Ich warf seiner Reisegefährtin einen Blick zu. Claudia Rufina zupfte sich einzelne Trauben ab, kaute jede sehr sorgfältig, entfernte die Kerne in bester Manier aus ihren Schneidezähnen und legte sie in gleichmäßigem Abstand am Tellerrand ab. Als würde sie Liebhaber wahrsagen - nur dass ihr Liebhaber angeblich der junge Mann war, der hier am Tisch saß.
»Erzähl uns davon«, schlug ich vor.
Justinus besaß den Anstand zu grinsen. »Zum einen war uns das Geld ausgegangen, Marcus Didi- us.« Ich zuckte mit den Schultern über den leichten Rüffel, dass meine finanzielle Hilfe hätte großzügiger ausfallen können. Wie ein echter Patrizier hatte er keine Ahnung, wie knapp ich wirklich bei Kasse war.

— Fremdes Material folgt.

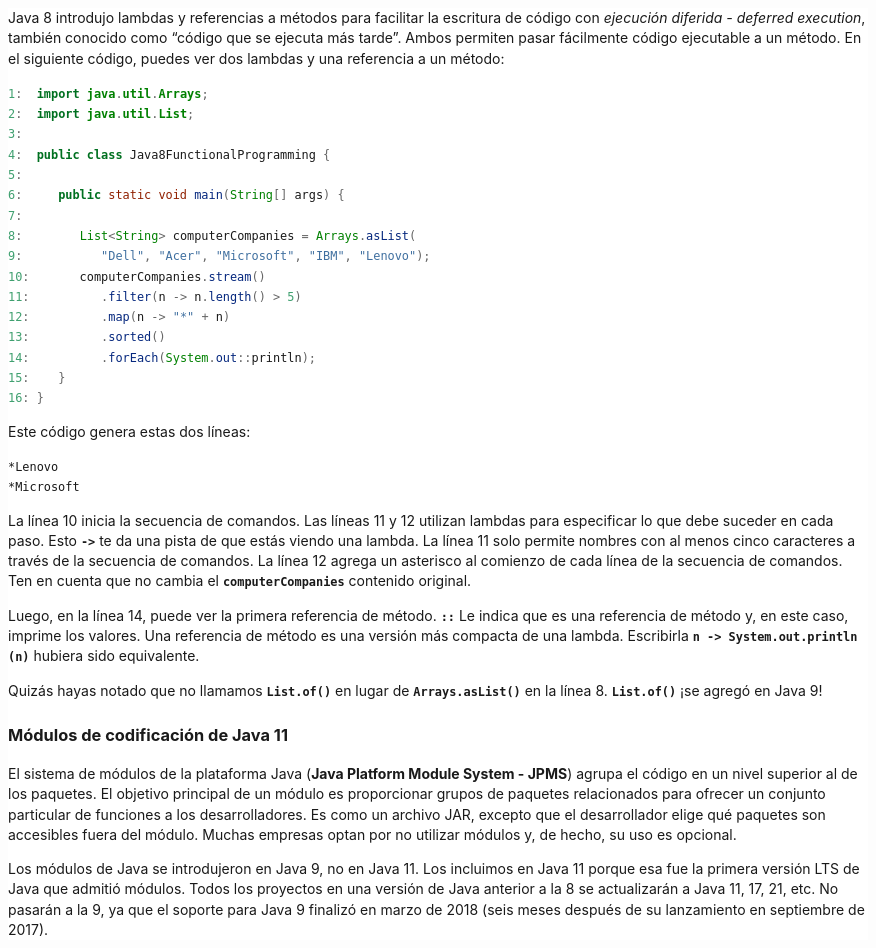Java 8 introdujo lambdas y referencias a métodos para facilitar la escritura de código con *ejecución diferida - deferred execution*, también conocido como “código que se ejecuta más tarde”. Ambos permiten pasar fácilmente código ejecutable a un método. En el siguiente código, puedes ver dos lambdas y una referencia a un método:

```java
1:  import java.util.Arrays;
2:  import java.util.List;
3:
4:  public class Java8FunctionalProgramming {
5:
6:     public static void main(String[] args) {
7:
8:        List<String> computerCompanies = Arrays.asList(
9:           "Dell", "Acer", "Microsoft", "IBM", "Lenovo");
10:       computerCompanies.stream()
11:          .filter(n -> n.length() > 5)
12:          .map(n -> "*" + n)
13:          .sorted()
14:          .forEach(System.out::println);
15:    }
16: }
```

Este código genera estas dos líneas:

```text
*Lenovo
*Microsoft
```

La línea 10 inicia la secuencia de comandos. Las líneas 11 y 12 utilizan lambdas para especificar lo que debe suceder en cada paso. Esto **`->`** te da una pista de que estás viendo una lambda. La línea 11 solo permite nombres con al menos cinco caracteres a través de la secuencia de comandos. La línea 12 agrega un asterisco al comienzo de cada línea de la secuencia de comandos. Ten en cuenta que no cambia el **`computerCompanies`** contenido original.

Luego, en la línea 14, puede ver la primera referencia de método. **`::`** Le indica que es una referencia de método y, en este caso, imprime los valores. Una referencia de método es una versión más compacta de una lambda. Escribirla **`n -> System.out.println(n)`** hubiera sido equivalente.

Quizás hayas notado que no llamamos **`List.of()`** en lugar de **`Arrays.asList()`** en la línea 8. **`List.of()`** ¡se agregó en Java 9!

### Módulos de codificación de Java 11

El sistema de módulos de la plataforma Java (**Java Platform Module System - JPMS**) agrupa el código en un nivel superior al de los paquetes. El objetivo principal de un módulo es proporcionar grupos de paquetes relacionados para ofrecer un conjunto particular de funciones a los desarrolladores. Es como un archivo JAR, excepto que el desarrollador elige qué paquetes son accesibles fuera del módulo. Muchas empresas optan por no utilizar módulos y, de hecho, su uso es opcional.

Los módulos de Java se introdujeron en Java 9, no en Java 11. Los incluimos en Java 11 porque esa fue la primera versión LTS de Java que admitió módulos. Todos los proyectos en una versión de Java anterior a la 8 se actualizarán a Java 11, 17, 21, etc. No pasarán a la 9, ya que el soporte para Java 9 finalizó en marzo de 2018 (seis meses después de su lanzamiento en septiembre de 2017).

»Es war meine Idee. Ich wollte es Cato gleichtun.«
»Cato?«, hakte Helena in frostigem Ton nach. Ich überlegte, ob das jener Cato war, der immer rechtzeitig aus dem Senat nach Hause kam, um zuzusehen, wie das Baby gebadet wurde. Oder vielleicht war es das Baby, als es erwachsen war. Wie auch immer, meine Liebste hatte aufgehört, ihn als Vorbild zu betrachten.
»Du weißt doch, in den Kriegen zwischen Cäsar und Pompeius führte er seine Armee um die Große Syrte herum und überraschte den Feind.« Justinus gab mit seiner Bildung an; ich weigerte mich, beeindruckt zu sein. Bildung zählt nicht so viel wie gesunder Menschenverstand.
»Erstaunlich«, sagte ich. »Die müssen ja völlig platt gewesen sein, als er auftauchte. Der Weg führt die ganze Zeit durch die Wüste, so viel ich weiß. Und wenn ich recht informiert bin, gibt es auch keine Küstenstraße, oder?«
»Leider nicht!«, bestätigte Justinus fröhlich. »Cato brauchte dreißig Tage zu Fuß. Wir hatten zwei Esel, aber wir brauchten länger. Das war schon eine aufregende Reise.«
»Kann ich mir vorstellen.«
»Es gibt da einen Küstenpfad, den die Einheimischen benutzen. Und wir wussten, dass er ganz um die Bucht herumführen musste, weil Cato den Marsch erfolgreich überstanden hat. Ich dachte, es könnte für uns ein tolles Abenteuer sein, dasselbe zu tun. Na ja, natürlich in entgegengesetzter Richtung.«
»Natürlich.«
»Das war sicher nicht leicht?«, meinte Helena gefährlich ruhig.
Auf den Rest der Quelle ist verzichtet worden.